Capricious is the cheese I went searching for at the Fort Mason farmers' market last weekend. The cheese took a "Best in Show" at the American Cheese Society, a big deal in cheeseland, and I wanted to see what the local folks were doing that trumped the rest of the country.
Capricious is an aged, European-style, goat cheese. It's hand-rolled and "naturally aged in the fresh Pacific Ocean air." It's firm, like an aged raw-milk manchego you'd likely have to smuggle back from Spain: a solid hard cheese with good texture and flavor.
In the mouth there's a nice note of sharpness and modest salt. It's a dry bite, firm to the tooth, with just a bit of brine. It's a step-up cheese for dry-sharp cheddar and manchego eaters looking for something new.
Aging eliminates the bulk of the gamy notes often found in younger goat cheeses, until the finish where a classic dry/aged chevre flavor comes through. The cheese has a particularly long finish. It lasted from my tasting and notes to the end of this article. You'll remember you've eaten this cheese for awhile.

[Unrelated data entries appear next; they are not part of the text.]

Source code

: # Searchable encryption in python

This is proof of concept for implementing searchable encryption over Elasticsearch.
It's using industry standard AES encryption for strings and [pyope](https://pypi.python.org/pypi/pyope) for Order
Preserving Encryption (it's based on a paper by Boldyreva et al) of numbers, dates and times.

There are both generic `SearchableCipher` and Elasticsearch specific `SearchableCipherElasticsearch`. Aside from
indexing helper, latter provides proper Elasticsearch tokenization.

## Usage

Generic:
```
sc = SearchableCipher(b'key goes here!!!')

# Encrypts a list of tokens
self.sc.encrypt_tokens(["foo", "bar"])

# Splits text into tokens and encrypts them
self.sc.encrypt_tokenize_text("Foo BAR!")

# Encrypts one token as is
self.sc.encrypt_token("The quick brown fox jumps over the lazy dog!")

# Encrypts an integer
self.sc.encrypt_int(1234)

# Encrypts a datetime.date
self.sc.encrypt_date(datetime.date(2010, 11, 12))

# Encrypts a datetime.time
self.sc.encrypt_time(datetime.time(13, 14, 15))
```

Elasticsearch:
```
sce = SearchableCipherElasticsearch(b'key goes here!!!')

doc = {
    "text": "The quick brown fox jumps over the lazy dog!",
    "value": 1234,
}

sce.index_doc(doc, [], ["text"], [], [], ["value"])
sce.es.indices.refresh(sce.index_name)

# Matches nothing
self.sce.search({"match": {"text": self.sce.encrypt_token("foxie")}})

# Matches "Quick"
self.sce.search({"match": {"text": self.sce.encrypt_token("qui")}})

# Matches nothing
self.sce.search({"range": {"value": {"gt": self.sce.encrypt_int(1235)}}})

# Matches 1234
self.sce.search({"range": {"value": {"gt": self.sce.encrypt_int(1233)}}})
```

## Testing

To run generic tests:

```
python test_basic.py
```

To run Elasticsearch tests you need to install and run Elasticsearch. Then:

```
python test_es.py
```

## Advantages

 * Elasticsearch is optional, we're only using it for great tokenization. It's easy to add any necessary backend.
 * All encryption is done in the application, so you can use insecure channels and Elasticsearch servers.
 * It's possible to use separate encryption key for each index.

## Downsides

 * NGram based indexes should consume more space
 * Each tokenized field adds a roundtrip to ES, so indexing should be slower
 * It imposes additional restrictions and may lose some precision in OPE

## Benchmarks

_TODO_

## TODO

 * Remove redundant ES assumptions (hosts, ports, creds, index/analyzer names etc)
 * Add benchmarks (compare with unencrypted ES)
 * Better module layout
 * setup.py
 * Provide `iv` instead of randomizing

Tech note: Eat the rind to get the extra earthiness and complexity. (Rind is a to-be-eaten option, wax is not).
This cheese, and Achadinha's other two, simply scream for Sherry. A dry amontillado and Capricious would give Spain's best pairing (aged manchego and dry Sherry) a run for their money. Nip and sip and imagine the seaside mist.
BTW, if salt brine is your thing, try Achadinha's feta; it's packed in it. It's salty and true like I've only had in Greece; not for the mild of mouth.
Achadinha cheeses are available directly from the family at farmers' markets including at Ferry Plaza, Daly City, Fort Mason, Divisadero, Sunset and Glen Park. Capricious is $27 per pound; feta is $17 per pound. Goat sausage is $9 for an eight-ounce link.